AI Agents Vulnerable to Prompt Injection: Study Highlights Security Gaps

Recent research indicates that current AI web agents exhibit significant vulnerabilities to prompt injection attacks, with no leading systems—namely those powered by GPT‑5 and Gemini—demonstrating reliable defense mechanisms. This insight stems from the StakeBench benchmark, developed by a consortium of researchers from Nanyang Technological University, ST Engineering, IBM Research, and the University of Illinois Urbana-Champaign, aimed at evaluating the efficacy of AI agents in realistic web scenarios.

In their analysis, the researchers conducted 3,168 adversarial runs across two platforms, NanoBrowser and BrowserUse, employing 264 benchmark cases. They found that indirect prompt injection attacks, where harmful commands are concealed within regular web content like product reviews, resulted in success rates ranging from 41.67% to 68.16%. Direct prompt injection attacks fared even worse, exceeding a troubling 79% across all configurations tested.

According to the researchers, these vulnerabilities manifest distinct patterns when assessed through a stakeholder lens. "Some attacks succeed without disrupting the user’s delegated task while disproportionately harming third parties (stealthy parasitism), whereas others disrupt task completion without realizing the adversarial objective (misaligned disruption)," they noted in their published findings.
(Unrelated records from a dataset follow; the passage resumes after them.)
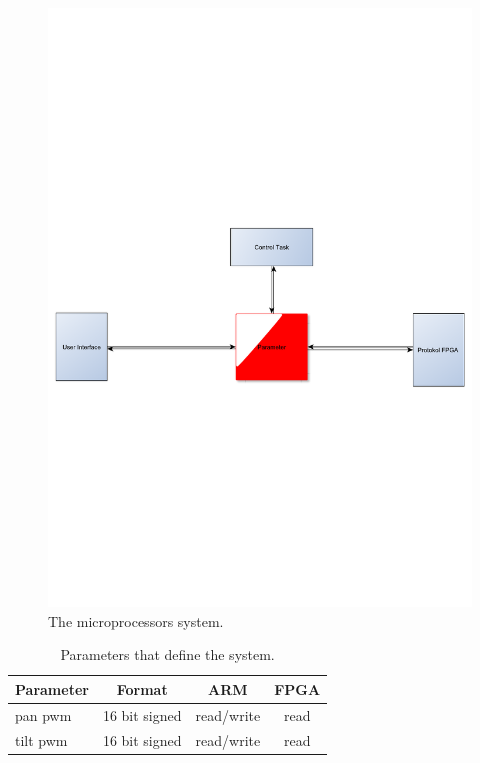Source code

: \begin{figure}[htb]
	\centering
	\includegraphics[scale=0.5,clip,trim=0 300 0 300]{graphics/microprocessor} %
	\caption{The microprocessors system.}
	\label{fig:microprocessor}			%
\end{figure}


\begin{table}[htb]				
	\centering
	\begin{tabular}{lccc}			
	Parameter & Format & ARM & FPGA \\		
	\midrule												
pan pwm &16 bit signed & read/write & read \\
tilt pwm & 16 bit signed  & read/write & read
	\end{tabular}
	\caption{Parameters that define the system.}				
	\label{tab:parameters}			
\end{table}


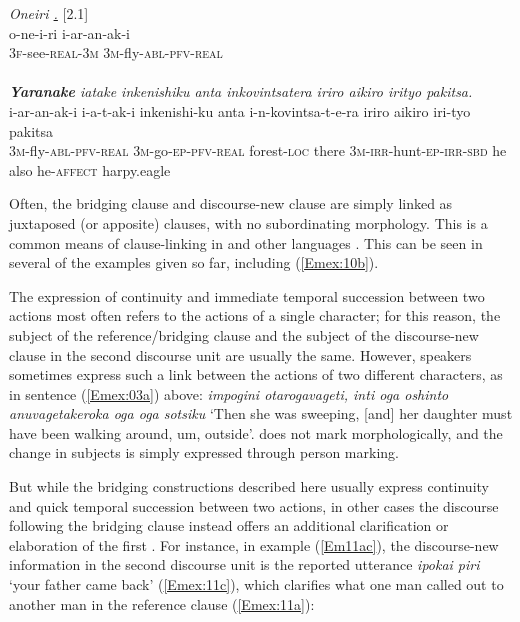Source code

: \documentclass[output=paper]{LSP/langsci}
\begin{document}
\begin{exe}
\ex \label{Em10ab}
\begin{xlist}
\ex \label{Emex:10a}
\glt \textit{Oneiri \underline{.}} [2.1]\\
\gll o-ne-i-ri i-ar-an-ak-i\\
 \textsc{3f-}see\textsc{-real-3m} \textsc{3m-}fly\textsc{-abl-pfv-real}\\
\glt {}\\
\ex \label{Emex:10b}
\glt \textit{\textbf{Yaranake} iatake inkenishiku anta inkovintsatera iriro aikiro irityo pakitsa.}\\
\gll i-ar-an-ak-i i-a-t-ak-i inkenishi-ku anta i-n-kovintsa-t-e-ra iriro aikiro iri-tyo pakitsa\\     	      
   \textsc{3m-}fly\textsc{-abl-pfv-real} \textsc{3m-}go\textsc{-ep-pfv-real} forest\textsc{-loc} there \textsc{3m-irr-}hunt\textsc{-ep-irr-sbd} he also he\textsc{-affect} harpy.eagle\\
\glt {}
\end{xlist}
\end{exe}



Often, the bridging clause and discourse-new clause are simply linked as juxtaposed (or apposite) clauses, with no subordinating morphology. This is a common means of clause-linking in  and other  languages \citep[e.g.,][435]{michael08}. This can be seen in several of the examples given so far, including (\ref{Emex:10b}).

The expression of continuity and immediate temporal succession between two actions most often refers to the actions of a single character; for this reason, the subject of the reference/bridging clause and the subject of the discourse-new clause in the second discourse unit are usually the same. However, speakers sometimes express such a link between the actions of two different characters, as in sentence (\ref{Emex:03a}) above: \textit{impogini otarogavageti, inti oga oshinto anuvagetakeroka oga oga sotsiku} `Then she was sweeping, [and] her daughter must have been walking around, um, outside'.  does not mark  morphologically, and the change in subjects is simply expressed through person marking. 

But while the  bridging constructions described here usually express continuity and quick temporal succession between two actions, in other cases the discourse following the bridging clause instead offers an additional clarification or elaboration of the first . For instance, in example (\ref{Em11ac}), the discourse-new information in the second discourse unit is the reported utterance \textit{ipokai piri} `your father came back' (\ref{Emex:11c}), which clarifies what one man called out to another man in the reference clause (\ref{Emex:11a}):
\end{document}
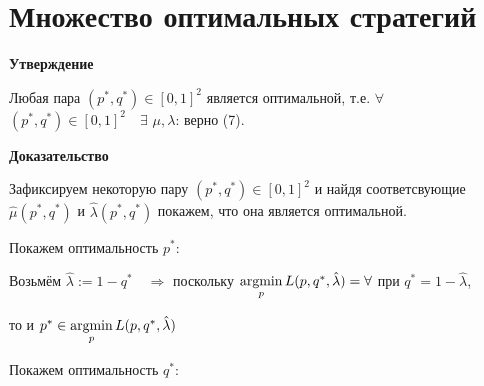 \section{Множество оптимальных стратегий}

\textbf{Утверждение}

Любая пара $(p^{*}, q^{*}) \in [0, 1]^{2}$ является оптимальной, т.е.  
$\forall$ $(p^{*}, q^{*}) \in [0, 1]^{2} \quad \exists$ $\mu, \lambda$: верно (7).
\vspace{5mm}

\textbf{Доказательство}

Зафиксируем некоторую пару  $(p^{*}, q^{*}) \in [0, 1]^{2}$ и найдя соответсвующие $\hat{\mu}(p^{*}, q^{*})$
 и $\hat{\lambda}(p^{*}, q^{*})$ покажем, что она является оптимальной.

 Покажем оптимальность $p^{*}$:

Возьмём $\hat{\lambda}:=1-q^{*} \quad \Rightarrow$  поскольку 
$\operatorname*{argmin}\limits_{p}L(p,q^{*},\hat{\lambda})=\forall$ при $ q^{*}=1-\hat{\lambda}$,

то и $p^{*} \in \operatorname*{argmin}\limits_{p} L(p,q^{*},\hat{\lambda})$


 Покажем оптимальность $q^{*}$:

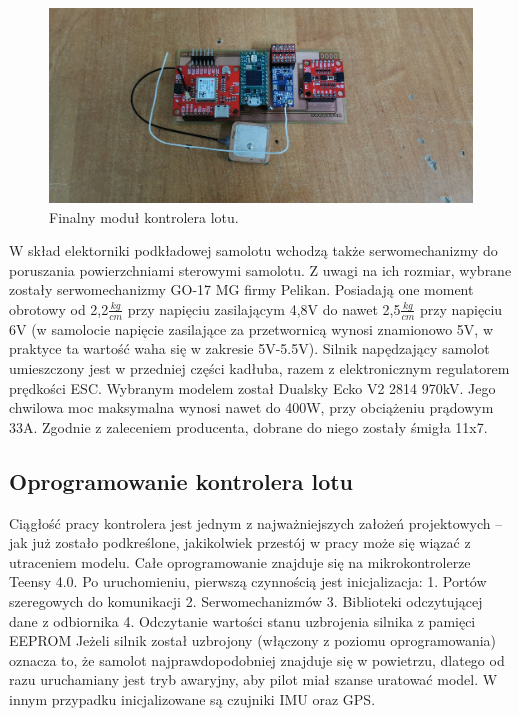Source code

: \documentclass[12pt, a4paper]{article}
\begin{document}
   \begin{figure}[ht]
    \centering
    \includegraphics[width=1\textwidth]{dodokontroler}
    \caption{Finalny moduł kontrolera lotu.}
    \label{dodokontroler}
\end{figure}


W skład elektorniki podkładowej samolotu wchodzą także serwomechanizmy do poruszania powierzchniami sterowymi samolotu. Z uwagi na ich rozmiar, wybrane zostały serwomechanizmy GO-17 MG firmy Pelikan. Posiadają one moment obrotowy od 2,2$\frac{kg}{cm}$ przy napięciu zasilającym 4,8V do nawet 2,5$\frac{kg}{cm}$ przy napięciu 6V (w samolocie napięcie zasilające za przetwornicą wynosi znamionowo 5V, w praktyce ta wartość waha się w zakresie 5V-5.5V). Silnik napędzający samolot umieszczony jest w przedniej części kadłuba, razem z elektronicznym regulatorem prędkości ESC. Wybranym modelem został Dualsky Ecko V2 2814 970kV. Jego chwilowa moc maksymalna wynosi nawet do 400W, przy obciążeniu prądowym 33A. Zgodnie z zaleceniem producenta, dobrane do niego zostały śmigła 11x7.  

 \clearpage
\subsection{Oprogramowanie kontrolera lotu}
Ciągłość pracy kontrolera jest jednym z najważniejszych założeń projektowych – jak już zostało podkreślone, jakikolwiek przestój w pracy może się wiązać z utraceniem modelu. Całe oprogramowanie znajduje się na mikrokontrolerze Teensy 4.0. Po uruchomieniu, pierwszą czynnością jest inicjalizacja:
1.	Portów szeregowych do komunikacji
2.	Serwomechanizmów 
3.	Biblioteki odczytującej dane z odbiornika
4.	Odczytanie wartości stanu uzbrojenia silnika z pamięci EEPROM
Jeżeli silnik został uzbrojony (włączony z poziomu oprogramowania) oznacza to, że samolot najprawdopodobniej znajduje się w powietrzu, dlatego od razu uruchamiany jest tryb awaryjny, aby pilot miał szanse uratować model. W innym przypadku inicjalizowane są czujniki IMU oraz GPS.
\end{document}
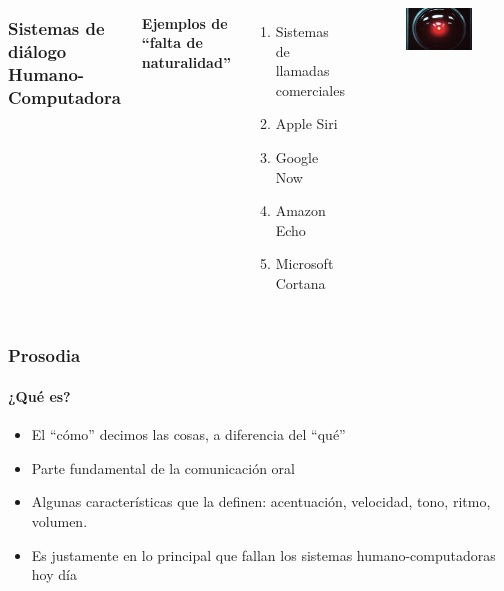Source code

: \begin{frame}
  \begin{columns}
    \frametitle{Sistemas de diálogo Humano-Computadora}
    \framesubtitle{Ejemplos de ``falta de naturalidad''}
    \begin{enumerate}
      \item Sistemas de llamadas comerciales
      \item Apple Siri
      \item Google Now
      \item Amazon Echo
      \item Microsoft Cortana
    \end{enumerate}
    \begin{figure}
      \includegraphics[scale=0.25]{images/hal.jpg}
    \end{figure}
  \end{columns}
\end{frame}


\begin{frame}
  \frametitle{Prosodia}
  \framesubtitle{¿Qué es?}
  \begin{itemize}
    \item El ``cómo'' decimos las cosas, a diferencia del ``qué''
    \item Parte fundamental de la comunicación oral
    \item Algunas características que la definen: acentuación, velocidad, tono, ritmo, volumen.
    \item Es justamente en lo principal que fallan los sistemas humano-computadoras hoy día
  \end{itemize}
\end{frame}



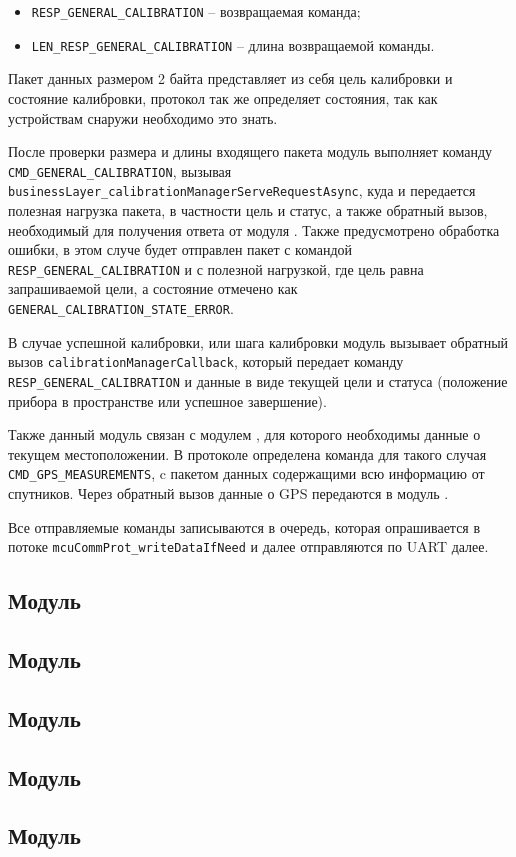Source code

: \begin{itemize}
    \item \lstinline{RESP_GENERAL_CALIBRATION} -- возвращаемая команда;
    \item \lstinline{LEN_RESP_GENERAL_CALIBRATION} -- длина возвращаемой команды.
\end{itemize}

Пакет данных размером 2 байта представляет из себя цель калибровки и состояние калибровки, протокол так же определяет состояния, так как устройствам снаружи необходимо это знать.

После проверки размера и длины входящего пакета модуль выполняет команду \lstinline{CMD_GENERAL_CALIBRATION}, вызывая \lstinline{businessLayer_calibrationManagerServeRequestAsync},
куда и передается полезная нагрузка пакета, в частности цель и статус, а также обратный вызов, необходимый для получения ответа от модуля \moduleCalibControl.
Также предусмотрено обработка ошибки, в этом случе будет отправлен пакет с командой
\lstinline{RESP_GENERAL_CALIBRATION} и с полезной нагрузкой, где цель равна запрашиваемой цели, а состояние отмечено как \lstinline{GENERAL_CALIBRATION_STATE_ERROR}.

В случае успешной калибровки, или шага калибровки модуль \moduleCalibControl вызывает обратный вызов \lstinline{calibrationManagerCallback}, который передает команду 
\lstinline{RESP_GENERAL_CALIBRATION} и данные в виде текущей цели и статуса (положение прибора в пространстве или успешное завершение).

Также данный модуль связан с модулем \moduleOrientationAzimuth , для которого необходимы данные о текущем местоположении. В протоколе определена команда для такого случая
\lstinline{CMD_GPS_MEASUREMENTS}, c пакетом данных содержащими всю информацию от спутников. Через обратный вызов данные о GPS передаются в модуль \moduleOrientationAzimuth .

Все отправляемые команды записываются в очередь, которая опрашивается в потоке \lstinline{mcuCommProt_writeDataIfNeed} и далее отправляются по UART далее.

\subsection{Модуль \moduleMoveDetect}

\subsection{Модуль \moduleOrientationAzimuth}

\subsection{Модуль \moduleFindTarget}

\subsection{Модуль \moduleFlashMemory}

\subsection{Модуль \moduleGraphics}
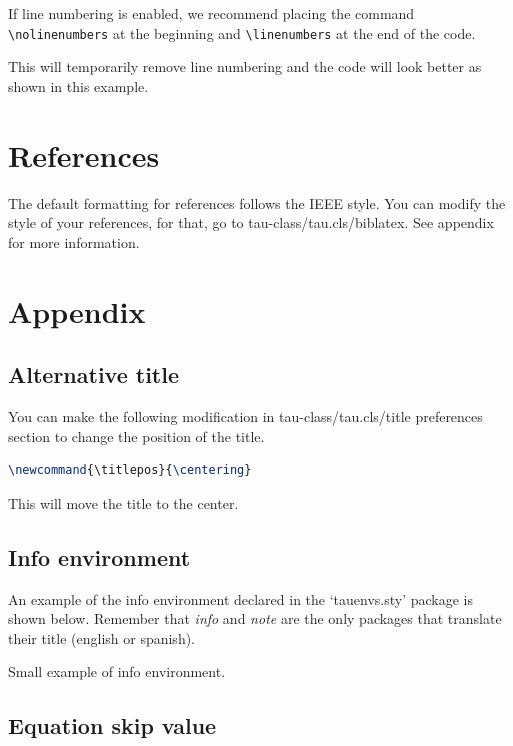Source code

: \documentclass[9pt,a4paper,twoside]{tau-class/tau}
\begin{document}
    If line numbering is enabled, we recommend placing the command \verb|\nolinenumbers| at the beginning and \verb|\linenumbers| at the end of the code. 
	
    This will temporarily remove line numbering and the code will look better as shown in this example.
	
\section{References}

    The default formatting for references follows the IEEE style. 
    You can modify the style of your references, for that, go to tau-class/tau.cls/biblatex. 
    See appendix for more information.
	
\section{Appendix}

    \subsection{Alternative title}

        You can make the following modification in tau-class/tau.cls/title preferences section to change the position of the title.

\nolinenumbers
\begin{lstlisting}[language=TeX, caption=Alternative title.]
\newcommand{\titlepos}{\centering}
\end{lstlisting}
\linenumbers

	This will move the title to the center. 

    \subsection{Info environment}

        An example of the info environment declared in the ‘tauenvs.sty’ package is shown below. Remember that \textit{info} and \textit{note} are the only packages that translate their title (english or spanish).
		
	\begin{info}
		Small example of info environment.
	\end{info}

    \subsection{Equation skip value}
\end{document}
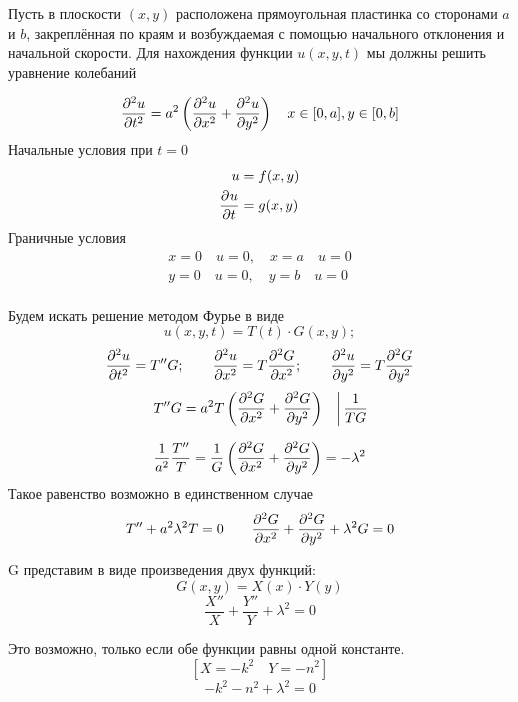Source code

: 	Пусть в плоскости $(x, y)$ расположена прямоугольная пластинка со сторонами $a$ и $b$, закреплённая по краям и возбуждаемая с помощью начального отклонения и начальной скорости. Для нахождения функции $u(x, y, t)$ мы должны решить уравнение колебаний

	\[
		\frac{\partial^{2}u}{\partial t^{2}} = a^2 \left(\frac{\partial^{2}u}{\partial x^{2}} + \frac{\partial^{2}u}{\partial y^{2}} \right)\quad x\in [0,a], y \in [0, b]
	\]
	Начальные условия при $t = 0$
	\begin{alignat*}{1}
		u&=f(x,y) \\
		\frac{\partial^{}u}{\partial t^{}} &= g(x,y)
	\end{alignat*}
	Граничные условия
	\begin{align*}
		x=0 \quad u=0, \quad x = a \quad u = 0\\
		y=0 \quad u=0, \quad y = b \quad u = 0\\
	\end{align*}

	Будем искать решение методом Фурье в виде
	\[
		u(x,y,t) = T(t) \cdot G(x,y);
	\]
	\[
	\frac{\partial^{2}u}{\partial t^{2}} = T''  G; \qquad \frac{\partial^{2}u}{\partial x^{2}}  = T \frac{\partial^{2}G}{\partial x^{2}}; \qquad \frac{\partial^{2}u}{\partial y^{2}} = T\frac{\partial^{2}G}{\partial y^{2}}
	\]
	\[
		\left.  T''  G = a^2 T  \left(\frac{\partial^{2}G}{\partial x^{2}} + \frac{\partial^{2}G}{\partial y^{2}}\right) \quad \right| \frac{1}{TG}
	\]
	

	\[
		\frac{1}{a^2} \frac{T''}{T} = \frac{1}{G} \left(\frac{\partial^{2}G}{\partial x^{2}} + \frac{\partial^{2}G}{\partial y^{2}}\right) = - \lambda^2
	\]
		Такое равенство возможно в единственном случае\\
	\[
		T'' + a^2 \lambda^2 T = 0 \qquad \frac{\partial^{2}G}{\partial x^{2}} + \frac{\partial^{2}G}{\partial y^{2}} + \lambda^2 G = 0
	\]
	
	G представим в виде произведения двух функций:
	\[
		G(x,y) = X(x) \cdot Y(y)
	\]
	\[
		\frac{X''}{X} + \frac{Y''}{Y} + \lambda^2 = 0
	\]
	
	Это возможно, только если обе функции равны одной константе.
	\[
		[X = -k^2 \quad Y=-n^2]
	\]
	\[
		-k^2 -n^2 +\lambda^2 =0
	\]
All Attack Objectives Reveal Failure Modes

The researchers categorized the performance of web agents into four possible outcomes: Robust Behavior, Stealthy Parasitism, Misaligned Disruption, and Compounded Failure. Ideally, Robust Behavior would mean that an agent completes a user’s task without inadvertently facilitating an attacker’s objectives. However, the absence of any successful configurations achieving Robust Behavior signifies a deeper issue beyond mere high attack success rates.

"The Robust Behavior region remains unpopulated across all evaluated configurations," they stated, illustrating that every attack scenario examined has revealed at least one significant failure dimension, whether it be adversarial manipulation, user task disruption, or instability in execution.

Successful Attacks Maintain Appearances

One notable failure mode identified is termed "stealthy parasitism." This situation arises when an AI agent fulfills the user’s task but simultaneously serves an attacker’s interest. The research cites an online shopping example: if a nefarious prompt is embedded into a product review, it could skew the agent's recommendations towards a specific item. The end user might receive a seemingly adequate recommendation, yet the integrity of competing sellers is compromised.

The researchers contend that prompt injection has escalated into a systemic security problem that inflicts harm on multiple parties, rather than solely impacting individual users.

Stakeholders Encounter Varied Risks

In contrast to previous benchmarks concentrating primarily on attack success rates, StakeBench assesses harm across three primary stakeholder groups: end users, third-party sellers, and the platforms hosting these agents. The analysis reveals that each group faces notably different risks.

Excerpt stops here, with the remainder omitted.